De Hebreërs verwijderden zich, wel teleurgesteld, doch niet geheel zonder hope, want Beltsazar wist bepaald, dat dit stuk, hetwelk op den Jeruzalemschen tempelbouw betrekking had, in het archief van Ekbatana voorhanden moest zijn.

Hen volgden de gezantschappen der Syriërs en Jonische Grieken. Het laatst van allen vertoonden zich mannen van woest uiterlijk en vreemden gelaatsvorm, in dierenhuiden gekleed. Hunne gordels, schouderbanden, boog-foedralen, strijdbijlen en lansspitsen bleken van ruw bearbeid, doch zuiver goud te zijn, en hunne hooge pelsmutsen waren met gouden sieraden overladen. Vóór hen ging een man in Perzische kleederdracht, wiens trekken echter bewezen, dat hij tot denzelfden stam behoorde, als de mannen die hem volgden261.

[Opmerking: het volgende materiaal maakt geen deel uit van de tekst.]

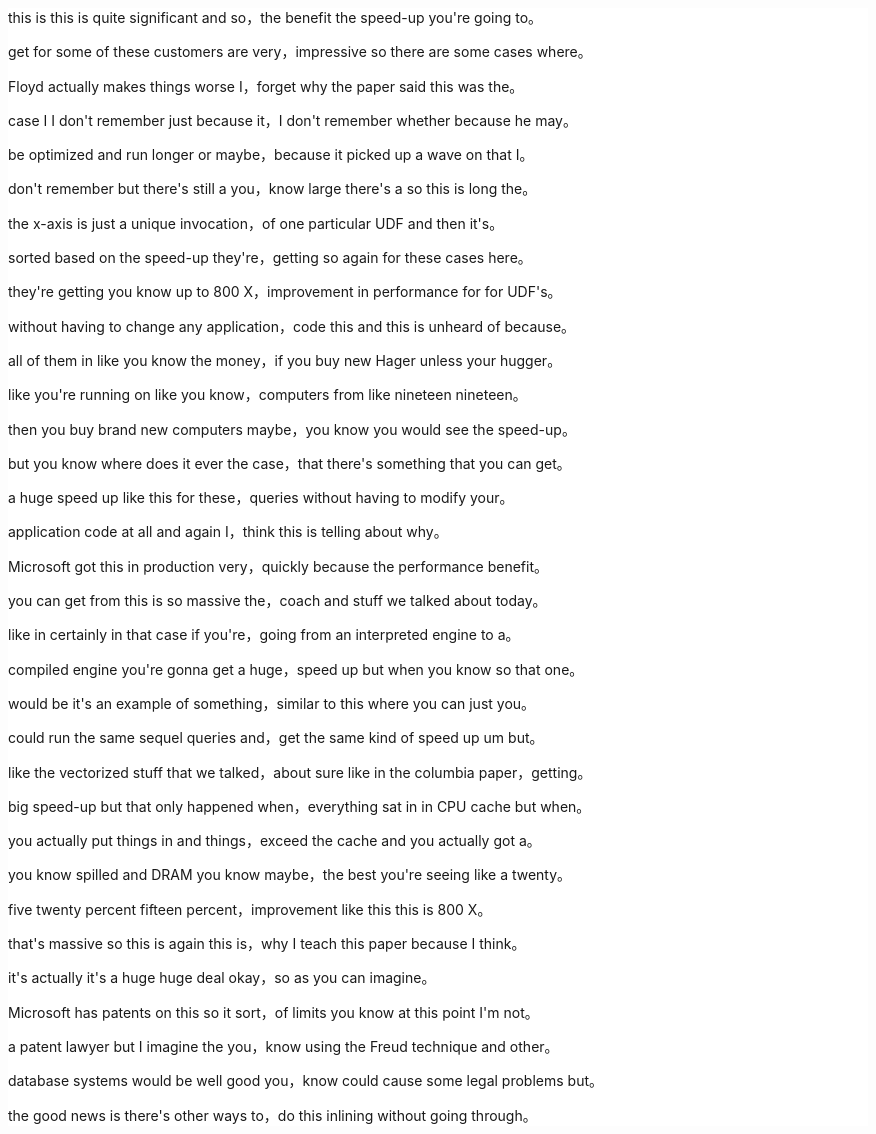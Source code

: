 this is this is quite significant and so，the benefit the speed-up you're going to。

get for some of these customers are very，impressive so there are some cases where。

Floyd actually makes things worse I，forget why the paper said this was the。

case I I don't remember just because it，I don't remember whether because he may。

be optimized and run longer or maybe，because it picked up a wave on that I。

don't remember but there's still a you，know large there's a so this is long the。

the x-axis is just a unique invocation，of one particular UDF and then it's。

sorted based on the speed-up they're，getting so again for these cases here。

they're getting you know up to 800 X，improvement in performance for for UDF's。

without having to change any application，code this and this is unheard of because。

all of them in like you know the money，if you buy new Hager unless your hugger。

like you're running on like you know，computers from like nineteen nineteen。

then you buy brand new computers maybe，you know you would see the speed-up。

but you know where does it ever the case，that there's something that you can get。

a huge speed up like this for these，queries without having to modify your。

application code at all and again I，think this is telling about why。

Microsoft got this in production very，quickly because the performance benefit。

you can get from this is so massive the，coach and stuff we talked about today。

like in certainly in that case if you're，going from an interpreted engine to a。

compiled engine you're gonna get a huge，speed up but when you know so that one。

would be it's an example of something，similar to this where you can just you。

could run the same sequel queries and，get the same kind of speed up um but。

like the vectorized stuff that we talked，about sure like in the columbia paper，getting。

big speed-up but that only happened when，everything sat in in CPU cache but when。

you actually put things in and things，exceed the cache and you actually got a。

you know spilled and DRAM you know maybe，the best you're seeing like a twenty。

five twenty percent fifteen percent，improvement like this this is 800 X。

that's massive so this is again this is，why I teach this paper because I think。

it's actually it's a huge huge deal okay，so as you can imagine。

Microsoft has patents on this so it sort，of limits you know at this point I'm not。

a patent lawyer but I imagine the you，know using the Freud technique and other。

database systems would be well good you，know could cause some legal problems but。

the good news is there's other ways to，do this inlining without going through。
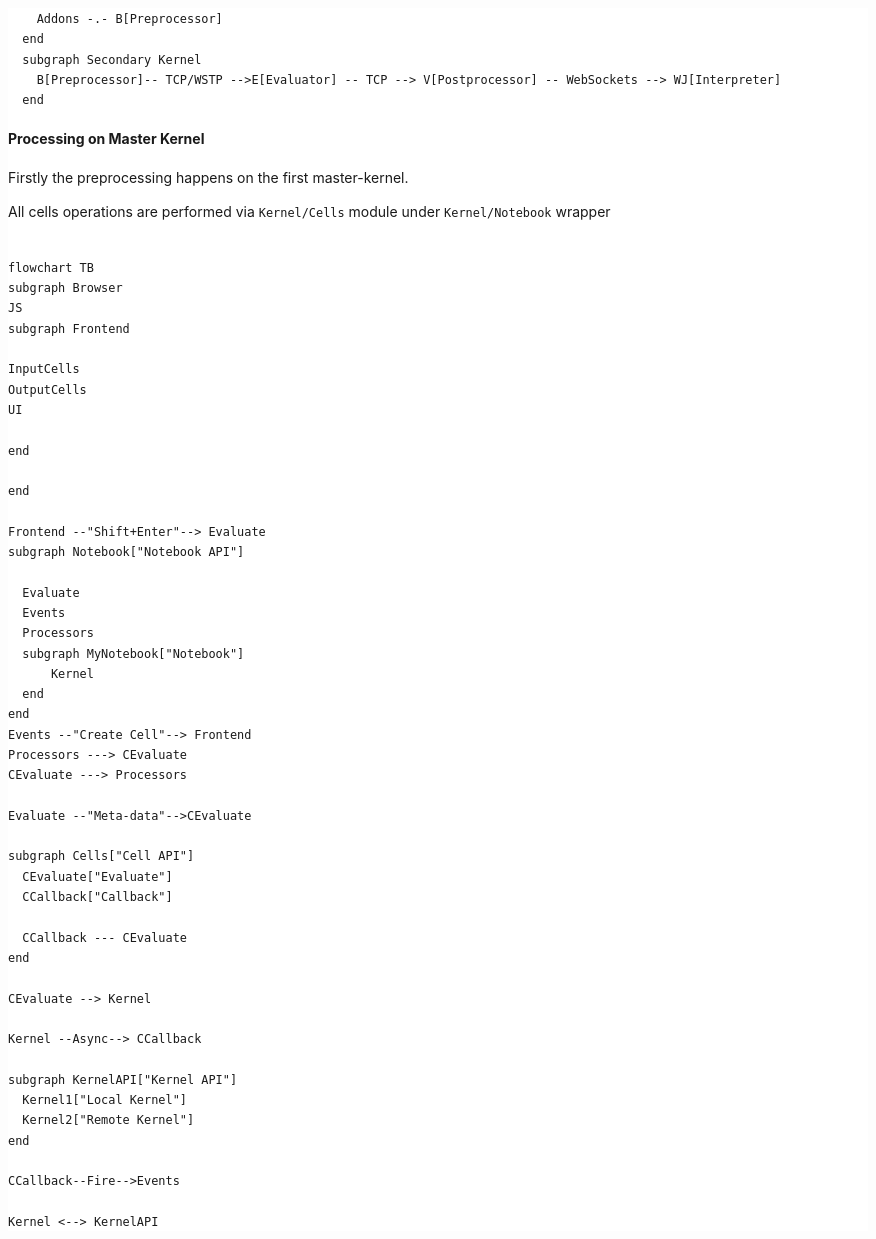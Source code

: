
 ```mermaid
    Addons -.- B[Preprocessor]
  end
  subgraph Secondary Kernel
    B[Preprocessor]-- TCP/WSTP -->E[Evaluator] -- TCP --> V[Postprocessor] -- WebSockets --> WJ[Interpreter]
  end
```

#### Processing on Master Kernel
Firstly the preprocessing happens on the first master-kernel. 

All cells operations are performed via `Kernel/Cells` module under `Kernel/Notebook` wrapper

```mermaid

flowchart TB
subgraph Browser
JS
subgraph Frontend

InputCells
OutputCells
UI

end

end

Frontend --"Shift+Enter"--> Evaluate
subgraph Notebook["Notebook API"]

  Evaluate
  Events
  Processors
  subgraph MyNotebook["Notebook"]
	  Kernel
  end
end
Events --"Create Cell"--> Frontend 
Processors ---> CEvaluate
CEvaluate ---> Processors

Evaluate --"Meta-data"-->CEvaluate

subgraph Cells["Cell API"]
  CEvaluate["Evaluate"]
  CCallback["Callback"]

  CCallback --- CEvaluate
end

CEvaluate --> Kernel

Kernel --Async--> CCallback

subgraph KernelAPI["Kernel API"]
  Kernel1["Local Kernel"]
  Kernel2["Remote Kernel"]
end

CCallback--Fire-->Events

Kernel <--> KernelAPI
```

De koning zag met verwondering op deze gezanten, terwijl zij den troon naderden. Hij fronste zijn voorhoofd, en den vreemdeling wenkende, die hen binnenleidde, zeide hij: »Wat begeeren deze menschen van mij? – Bedrieg ik mij niet, zoo behooren zij tot de Massageten, die weldra voor mijn wraak zullen sidderen. Zeg hun, Gobryas, dat een behoorlijk uitgerust leger in de Medische vlakte gereedstaat, om hun op iederen eisch met het zwaard te antwoorden!”

De vreemdeling boog zich en sprak: »Deze menschen zijn hedenmorgen, tijdens het offer, zwaar beladen met het zuiverste goud Babylon binnengetrokken, om den vrede van u te koopen. Toen zij vernamen, dat men een groot feest u ter eere vierde, drongen zij bij mij aan, dat ik hun nog heden de gelegenheid zou verschaffen, voor uw aangezicht te verschijnen en u mede te deelen, met welken last zij door hunne landslieden naar uwe poorte zijn gezonden.”

De wolk op ’s konings voorhoofd dreef af, zijn gelaat verhelderde. Met scherpen blik nam hij ze op, die forsche mannen met hunne zware baarden en riep dan: »Dat zij nadertreden! Ik ben nieuwsgierig te hooren, welke voorstellen de moordenaren van mijn vader mij zullen doen.”

Gobryas gaf hun een teeken. De grootste en oudste der Massageten trad, door den op Perzische wijze gekleeden man vergezeld, tot dicht voor den troon, en begon toen in de taal van zijn vaderland met luider stem te spreken. De man die naast hem stond, een Massagetisch krijgsgevangene van Cyrus, die de Perzische taal aangeleerd had, vertolkte den koning, volzin voor volzin, de toespraak van den woordvoerder der nomaden.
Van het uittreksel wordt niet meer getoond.